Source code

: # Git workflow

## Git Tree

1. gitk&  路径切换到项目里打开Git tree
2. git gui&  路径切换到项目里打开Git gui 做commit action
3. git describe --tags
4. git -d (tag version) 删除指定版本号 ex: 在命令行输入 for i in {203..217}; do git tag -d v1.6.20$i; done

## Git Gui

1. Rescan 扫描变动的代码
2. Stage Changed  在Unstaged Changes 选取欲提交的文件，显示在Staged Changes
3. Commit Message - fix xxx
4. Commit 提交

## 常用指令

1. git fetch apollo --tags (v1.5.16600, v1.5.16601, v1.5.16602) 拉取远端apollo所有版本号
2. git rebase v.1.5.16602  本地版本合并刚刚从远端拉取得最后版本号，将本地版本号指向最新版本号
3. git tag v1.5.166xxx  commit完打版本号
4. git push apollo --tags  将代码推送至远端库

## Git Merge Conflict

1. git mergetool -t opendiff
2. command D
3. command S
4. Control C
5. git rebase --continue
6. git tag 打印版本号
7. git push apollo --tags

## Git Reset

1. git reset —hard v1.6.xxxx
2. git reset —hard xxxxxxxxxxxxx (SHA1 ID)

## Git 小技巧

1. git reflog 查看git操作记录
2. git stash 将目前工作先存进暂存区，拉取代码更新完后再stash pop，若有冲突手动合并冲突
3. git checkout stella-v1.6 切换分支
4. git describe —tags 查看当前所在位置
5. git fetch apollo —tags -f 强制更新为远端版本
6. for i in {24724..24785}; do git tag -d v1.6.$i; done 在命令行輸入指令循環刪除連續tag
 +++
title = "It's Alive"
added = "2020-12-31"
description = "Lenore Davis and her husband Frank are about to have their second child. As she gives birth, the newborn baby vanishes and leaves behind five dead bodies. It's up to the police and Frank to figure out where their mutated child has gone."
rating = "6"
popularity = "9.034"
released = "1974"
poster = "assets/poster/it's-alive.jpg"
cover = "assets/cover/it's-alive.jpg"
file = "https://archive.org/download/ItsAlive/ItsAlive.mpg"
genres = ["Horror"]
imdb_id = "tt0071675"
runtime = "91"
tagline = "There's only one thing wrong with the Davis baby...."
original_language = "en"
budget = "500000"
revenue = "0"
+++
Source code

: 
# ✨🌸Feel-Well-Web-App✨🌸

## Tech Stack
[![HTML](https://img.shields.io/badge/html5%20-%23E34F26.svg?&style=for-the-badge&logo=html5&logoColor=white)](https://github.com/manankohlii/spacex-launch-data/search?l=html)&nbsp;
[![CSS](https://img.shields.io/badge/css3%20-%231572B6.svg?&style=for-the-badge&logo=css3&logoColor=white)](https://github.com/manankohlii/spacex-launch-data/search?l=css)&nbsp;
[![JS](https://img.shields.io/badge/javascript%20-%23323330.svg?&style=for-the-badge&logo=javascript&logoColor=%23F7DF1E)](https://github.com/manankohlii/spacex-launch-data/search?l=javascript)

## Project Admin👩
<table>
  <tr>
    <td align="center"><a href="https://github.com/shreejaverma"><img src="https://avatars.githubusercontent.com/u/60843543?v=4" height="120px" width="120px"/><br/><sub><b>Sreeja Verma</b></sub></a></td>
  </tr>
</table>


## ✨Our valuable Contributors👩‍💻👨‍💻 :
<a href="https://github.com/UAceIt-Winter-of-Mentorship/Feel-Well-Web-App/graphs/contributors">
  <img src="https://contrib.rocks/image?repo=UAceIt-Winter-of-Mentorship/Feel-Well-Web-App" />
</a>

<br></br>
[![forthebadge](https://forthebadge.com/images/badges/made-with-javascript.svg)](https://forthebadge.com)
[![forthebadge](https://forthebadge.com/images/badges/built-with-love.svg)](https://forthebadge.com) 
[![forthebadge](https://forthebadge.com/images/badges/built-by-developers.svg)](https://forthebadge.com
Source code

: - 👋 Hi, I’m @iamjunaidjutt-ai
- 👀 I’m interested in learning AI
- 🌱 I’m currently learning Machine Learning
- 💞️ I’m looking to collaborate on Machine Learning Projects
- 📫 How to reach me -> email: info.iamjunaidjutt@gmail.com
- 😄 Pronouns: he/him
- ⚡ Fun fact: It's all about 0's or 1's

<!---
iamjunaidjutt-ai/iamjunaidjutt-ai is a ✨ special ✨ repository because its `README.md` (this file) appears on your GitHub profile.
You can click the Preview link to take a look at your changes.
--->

* * *

About this exercise:
Exact duplication is required for the lines above, from the line that contains "## Git Tree" to the line that contains "1. git fetch", inclusive; omit all others.

Exercise output:
## Git Tree

1. gitk&  路径切换到项目里打开Git tree
2. git gui&  路径切换到项目里打开Git gui 做commit action
3. git describe --tags
4. git -d (tag version) 删除指定版本号 ex: 在命令行输入 for i in {203..217}; do git tag -d v1.6.20$i; done

## Git Gui

1. Rescan 扫描变动的代码
2. Stage Changed  在Unstaged Changes 选取欲提交的文件，显示在Staged Changes
3. Commit Message - fix xxx
4. Commit 提交

## 常用指令

1. git fetch apollo --tags (v1.5.16600, v1.5.16601, v1.5.16602) 拉取远端apollo所有版本号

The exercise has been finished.